START Records shown

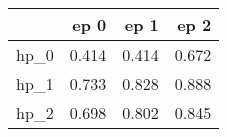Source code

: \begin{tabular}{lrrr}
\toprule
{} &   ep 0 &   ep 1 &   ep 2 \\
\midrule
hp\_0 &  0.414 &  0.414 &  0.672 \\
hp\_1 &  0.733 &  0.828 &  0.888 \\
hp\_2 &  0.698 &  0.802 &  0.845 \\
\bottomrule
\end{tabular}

END Records shown
START Records shown

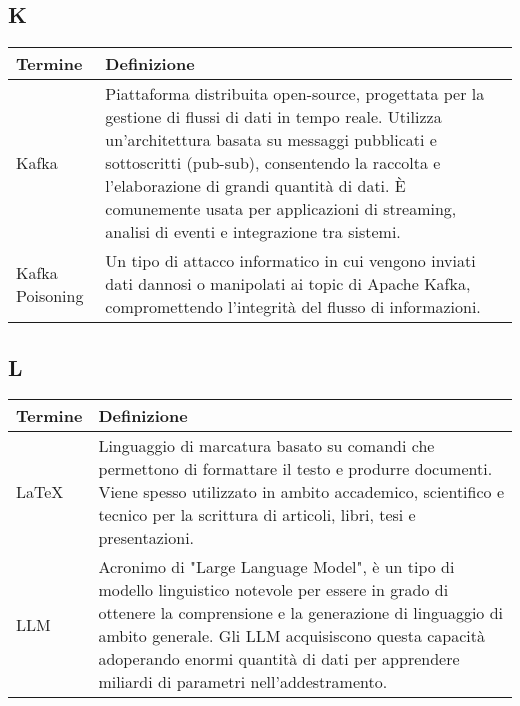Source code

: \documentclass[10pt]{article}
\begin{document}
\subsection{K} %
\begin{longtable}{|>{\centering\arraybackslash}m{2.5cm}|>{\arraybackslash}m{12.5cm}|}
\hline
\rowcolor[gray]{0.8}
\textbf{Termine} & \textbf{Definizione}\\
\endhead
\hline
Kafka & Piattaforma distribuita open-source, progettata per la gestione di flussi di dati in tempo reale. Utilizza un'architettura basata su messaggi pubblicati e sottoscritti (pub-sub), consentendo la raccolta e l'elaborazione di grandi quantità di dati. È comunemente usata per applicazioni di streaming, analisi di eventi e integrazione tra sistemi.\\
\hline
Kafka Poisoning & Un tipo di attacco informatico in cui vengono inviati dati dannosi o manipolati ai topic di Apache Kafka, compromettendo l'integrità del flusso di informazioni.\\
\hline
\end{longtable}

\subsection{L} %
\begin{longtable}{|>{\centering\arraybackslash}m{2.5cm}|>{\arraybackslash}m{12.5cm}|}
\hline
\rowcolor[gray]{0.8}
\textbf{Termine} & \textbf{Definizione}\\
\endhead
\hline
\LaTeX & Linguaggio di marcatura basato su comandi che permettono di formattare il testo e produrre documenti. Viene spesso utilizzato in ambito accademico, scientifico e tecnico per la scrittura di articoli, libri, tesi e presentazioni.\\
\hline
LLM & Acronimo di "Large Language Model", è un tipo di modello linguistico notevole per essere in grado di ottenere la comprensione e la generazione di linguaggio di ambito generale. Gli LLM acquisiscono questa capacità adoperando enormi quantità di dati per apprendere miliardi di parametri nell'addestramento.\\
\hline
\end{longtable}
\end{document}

END Records shown

Work required = Which of the lines above mention the word "ambito"? Pull those lines out.

Answer to this task =
\LaTeX & Linguaggio di marcatura basato su comandi che permettono di formattare il testo e produrre documenti. Viene spesso utilizzato in ambito accademico, scientifico e tecnico per la scrittura di articoli, libri, tesi e presentazioni.\\
LLM & Acronimo di "Large Language Model", è un tipo di modello linguistico notevole per essere in grado di ottenere la comprensione e la generazione di linguaggio di ambito generale. Gli LLM acquisiscono questa capacità adoperando enormi quantità di dati per apprendere miliardi di parametri nell'addestramento.\\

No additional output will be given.